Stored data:
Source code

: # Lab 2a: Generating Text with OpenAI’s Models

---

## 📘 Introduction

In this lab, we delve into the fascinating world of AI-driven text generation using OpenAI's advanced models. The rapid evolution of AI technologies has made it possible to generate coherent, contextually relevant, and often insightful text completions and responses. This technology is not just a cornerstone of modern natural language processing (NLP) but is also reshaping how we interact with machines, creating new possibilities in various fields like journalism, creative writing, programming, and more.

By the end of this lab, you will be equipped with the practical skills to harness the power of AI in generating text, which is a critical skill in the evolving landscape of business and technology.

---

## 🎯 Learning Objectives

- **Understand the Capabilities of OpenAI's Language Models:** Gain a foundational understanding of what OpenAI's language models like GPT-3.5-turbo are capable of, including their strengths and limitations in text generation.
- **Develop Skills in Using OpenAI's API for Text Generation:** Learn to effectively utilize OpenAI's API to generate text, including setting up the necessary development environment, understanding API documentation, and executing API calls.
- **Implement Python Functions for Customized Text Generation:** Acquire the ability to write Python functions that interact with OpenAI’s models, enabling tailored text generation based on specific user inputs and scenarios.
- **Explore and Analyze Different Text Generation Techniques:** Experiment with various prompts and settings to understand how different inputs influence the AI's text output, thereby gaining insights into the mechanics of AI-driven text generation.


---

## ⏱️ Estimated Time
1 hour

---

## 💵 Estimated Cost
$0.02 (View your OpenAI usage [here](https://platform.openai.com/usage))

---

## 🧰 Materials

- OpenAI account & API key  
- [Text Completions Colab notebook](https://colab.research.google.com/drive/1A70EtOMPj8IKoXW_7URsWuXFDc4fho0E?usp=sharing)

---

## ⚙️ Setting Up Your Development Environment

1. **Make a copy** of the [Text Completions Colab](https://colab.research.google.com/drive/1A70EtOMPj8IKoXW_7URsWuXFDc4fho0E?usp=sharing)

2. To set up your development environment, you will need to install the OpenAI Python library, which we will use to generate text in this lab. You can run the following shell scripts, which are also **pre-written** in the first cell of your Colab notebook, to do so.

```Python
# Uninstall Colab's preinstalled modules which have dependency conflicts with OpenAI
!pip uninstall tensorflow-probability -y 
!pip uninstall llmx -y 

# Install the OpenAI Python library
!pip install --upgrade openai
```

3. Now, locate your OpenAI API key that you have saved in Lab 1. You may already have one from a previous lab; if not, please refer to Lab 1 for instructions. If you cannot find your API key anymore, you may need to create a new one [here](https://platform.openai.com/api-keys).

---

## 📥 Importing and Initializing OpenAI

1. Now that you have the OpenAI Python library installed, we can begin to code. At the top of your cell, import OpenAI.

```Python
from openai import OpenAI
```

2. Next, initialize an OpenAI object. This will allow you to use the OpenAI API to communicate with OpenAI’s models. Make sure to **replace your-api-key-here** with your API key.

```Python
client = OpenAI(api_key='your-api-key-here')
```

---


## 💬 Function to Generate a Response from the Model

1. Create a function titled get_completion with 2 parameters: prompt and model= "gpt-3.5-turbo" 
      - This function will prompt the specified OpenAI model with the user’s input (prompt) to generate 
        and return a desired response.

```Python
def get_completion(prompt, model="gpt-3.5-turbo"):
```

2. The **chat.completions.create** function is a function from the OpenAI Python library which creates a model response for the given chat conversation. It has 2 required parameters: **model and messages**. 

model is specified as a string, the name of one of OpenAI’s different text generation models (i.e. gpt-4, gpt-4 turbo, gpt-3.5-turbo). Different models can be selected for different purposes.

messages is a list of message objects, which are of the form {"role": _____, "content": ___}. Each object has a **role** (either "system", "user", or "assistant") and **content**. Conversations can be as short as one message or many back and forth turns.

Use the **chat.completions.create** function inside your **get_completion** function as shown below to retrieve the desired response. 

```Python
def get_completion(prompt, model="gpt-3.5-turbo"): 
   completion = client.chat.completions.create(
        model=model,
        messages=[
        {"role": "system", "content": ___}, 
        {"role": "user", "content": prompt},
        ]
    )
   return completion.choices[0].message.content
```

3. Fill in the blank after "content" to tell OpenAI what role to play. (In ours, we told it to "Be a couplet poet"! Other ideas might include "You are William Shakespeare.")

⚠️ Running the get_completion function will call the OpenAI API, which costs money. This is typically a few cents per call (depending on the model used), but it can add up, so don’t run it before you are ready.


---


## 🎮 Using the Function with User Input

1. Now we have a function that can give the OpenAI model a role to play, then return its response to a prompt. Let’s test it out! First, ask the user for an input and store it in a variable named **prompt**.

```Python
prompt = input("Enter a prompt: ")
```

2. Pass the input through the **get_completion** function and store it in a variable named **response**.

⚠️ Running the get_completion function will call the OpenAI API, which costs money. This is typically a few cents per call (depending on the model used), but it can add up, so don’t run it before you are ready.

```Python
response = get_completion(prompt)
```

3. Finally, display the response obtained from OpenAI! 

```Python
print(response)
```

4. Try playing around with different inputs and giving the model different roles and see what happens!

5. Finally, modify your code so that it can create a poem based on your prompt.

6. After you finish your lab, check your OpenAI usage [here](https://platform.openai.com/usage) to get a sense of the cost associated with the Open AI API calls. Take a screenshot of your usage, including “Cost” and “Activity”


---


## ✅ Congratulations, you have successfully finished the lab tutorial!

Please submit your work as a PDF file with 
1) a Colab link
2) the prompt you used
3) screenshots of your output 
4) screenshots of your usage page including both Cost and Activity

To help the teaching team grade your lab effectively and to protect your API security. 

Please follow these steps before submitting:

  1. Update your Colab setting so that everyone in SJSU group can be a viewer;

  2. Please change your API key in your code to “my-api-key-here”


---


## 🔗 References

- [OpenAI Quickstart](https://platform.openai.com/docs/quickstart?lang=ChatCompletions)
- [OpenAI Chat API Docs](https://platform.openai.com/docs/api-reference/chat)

What is expected →
The answer must be the lines from the one containing "## 🔗 References" through the last line of the records, copied exactly, with nothing else.

Task result →
## 🔗 References

- [OpenAI Quickstart](https://platform.openai.com/docs/quickstart?lang=ChatCompletions)
- [OpenAI Chat API Docs](https://platform.openai.com/docs/api-reference/chat)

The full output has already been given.